PROJECT_ROOT = Path(__file__).resolve().parent   # directory containing this file
STATS_FILE = PROJECT_ROOT / "stats.json"          # accumulates across every session, never overwritten

load_dotenv() reads .env into the process environment so every os.environ.get() call below can see it. PROJECT_ROOT and STATS_FILE are computed once so the stats log always lands next to this script regardless of which directory the app is launched from.

Next we define the metadata that gets attached to every OpenAI API call, and the per-token cost rates used to compute spend.

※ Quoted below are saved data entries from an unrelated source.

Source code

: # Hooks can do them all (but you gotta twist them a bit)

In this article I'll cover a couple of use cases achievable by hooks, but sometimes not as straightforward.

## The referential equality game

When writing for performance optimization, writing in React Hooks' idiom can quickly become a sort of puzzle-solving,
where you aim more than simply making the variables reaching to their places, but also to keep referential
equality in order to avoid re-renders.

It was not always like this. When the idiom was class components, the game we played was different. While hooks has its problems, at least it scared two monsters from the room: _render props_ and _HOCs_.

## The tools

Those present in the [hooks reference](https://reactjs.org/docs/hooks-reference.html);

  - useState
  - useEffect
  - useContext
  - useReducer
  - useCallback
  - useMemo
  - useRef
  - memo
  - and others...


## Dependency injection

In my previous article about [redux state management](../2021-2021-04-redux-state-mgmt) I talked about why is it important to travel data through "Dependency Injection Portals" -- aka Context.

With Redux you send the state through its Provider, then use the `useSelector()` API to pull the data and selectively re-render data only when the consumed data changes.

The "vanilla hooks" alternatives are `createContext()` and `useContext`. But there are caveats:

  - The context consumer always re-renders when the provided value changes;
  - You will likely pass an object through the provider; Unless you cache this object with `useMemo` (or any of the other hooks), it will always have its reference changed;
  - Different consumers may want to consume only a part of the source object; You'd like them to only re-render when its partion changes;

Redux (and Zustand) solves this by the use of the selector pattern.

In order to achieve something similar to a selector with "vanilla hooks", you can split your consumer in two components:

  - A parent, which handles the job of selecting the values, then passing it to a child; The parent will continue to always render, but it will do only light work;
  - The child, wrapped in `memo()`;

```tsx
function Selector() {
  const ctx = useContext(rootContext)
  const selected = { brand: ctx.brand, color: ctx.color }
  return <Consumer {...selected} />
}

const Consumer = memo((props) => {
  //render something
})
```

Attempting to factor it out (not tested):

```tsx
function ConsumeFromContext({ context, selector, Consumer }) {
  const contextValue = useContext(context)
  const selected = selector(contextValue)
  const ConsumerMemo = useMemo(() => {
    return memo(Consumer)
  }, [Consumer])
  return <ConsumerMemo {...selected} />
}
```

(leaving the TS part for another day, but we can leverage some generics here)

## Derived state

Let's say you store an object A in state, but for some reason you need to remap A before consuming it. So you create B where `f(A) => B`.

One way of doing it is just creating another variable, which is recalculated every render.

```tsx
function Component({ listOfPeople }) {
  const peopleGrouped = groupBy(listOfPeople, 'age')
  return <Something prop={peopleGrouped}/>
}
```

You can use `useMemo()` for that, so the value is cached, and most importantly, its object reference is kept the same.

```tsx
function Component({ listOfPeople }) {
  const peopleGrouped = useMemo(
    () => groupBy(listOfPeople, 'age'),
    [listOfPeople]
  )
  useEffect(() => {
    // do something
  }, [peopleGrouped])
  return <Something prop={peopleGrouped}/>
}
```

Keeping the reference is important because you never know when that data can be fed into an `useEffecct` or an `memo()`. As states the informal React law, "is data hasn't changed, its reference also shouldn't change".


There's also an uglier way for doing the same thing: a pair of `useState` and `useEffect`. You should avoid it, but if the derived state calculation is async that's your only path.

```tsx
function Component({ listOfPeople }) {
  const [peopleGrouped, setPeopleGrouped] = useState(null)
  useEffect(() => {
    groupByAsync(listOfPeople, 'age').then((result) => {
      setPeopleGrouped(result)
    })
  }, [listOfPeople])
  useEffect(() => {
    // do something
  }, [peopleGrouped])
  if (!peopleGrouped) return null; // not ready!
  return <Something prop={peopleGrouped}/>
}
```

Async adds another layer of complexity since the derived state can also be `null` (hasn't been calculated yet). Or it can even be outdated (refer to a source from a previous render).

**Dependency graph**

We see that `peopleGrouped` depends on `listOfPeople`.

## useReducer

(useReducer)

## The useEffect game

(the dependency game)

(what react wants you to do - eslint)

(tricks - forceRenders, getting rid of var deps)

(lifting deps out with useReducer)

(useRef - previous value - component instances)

# ── OpenAI metadata (forwarded to every API call, visible in the OpenAI dashboard) ───
OPENAI_CALL_METADATA = {
    "dev_name":    "Ganesh",       # identifies who triggered the call, shown in OpenAI's usage dashboard
    "project":     "codex-test",   # groups usage under this project label
    "environment": "local",        # distinguishes local dev calls from staging or production
    "purpose":     "testing",      # flags these calls as non-production traffic
}

# ── Per-token cost rates (read from .env so they can be updated without code changes) ─
_INPUT_COST  = float(os.environ.get("GPT_4O_MINI_INPUT_COST",  0.00000015))  # $0.15 per million input tokens
_OUTPUT_COST = float(os.environ.get("GPT_4O_MINI_OUTPUT_COST", 0.00000060)) # $0.60 per million output tokens

MODEL = os.environ.get("OPENAI_MODEL", "gpt-4o-mini")  # model for the agent's own reasoning turns

OPENAI_CALL_METADATA is a plain dictionary that OpenAI attaches to usage records in its dashboard, useful for tracking which project or environment generated a given call. The cost rates default to gpt-4o-mini’s published pricing but are read from .env first, so updating a rate never requires touching code.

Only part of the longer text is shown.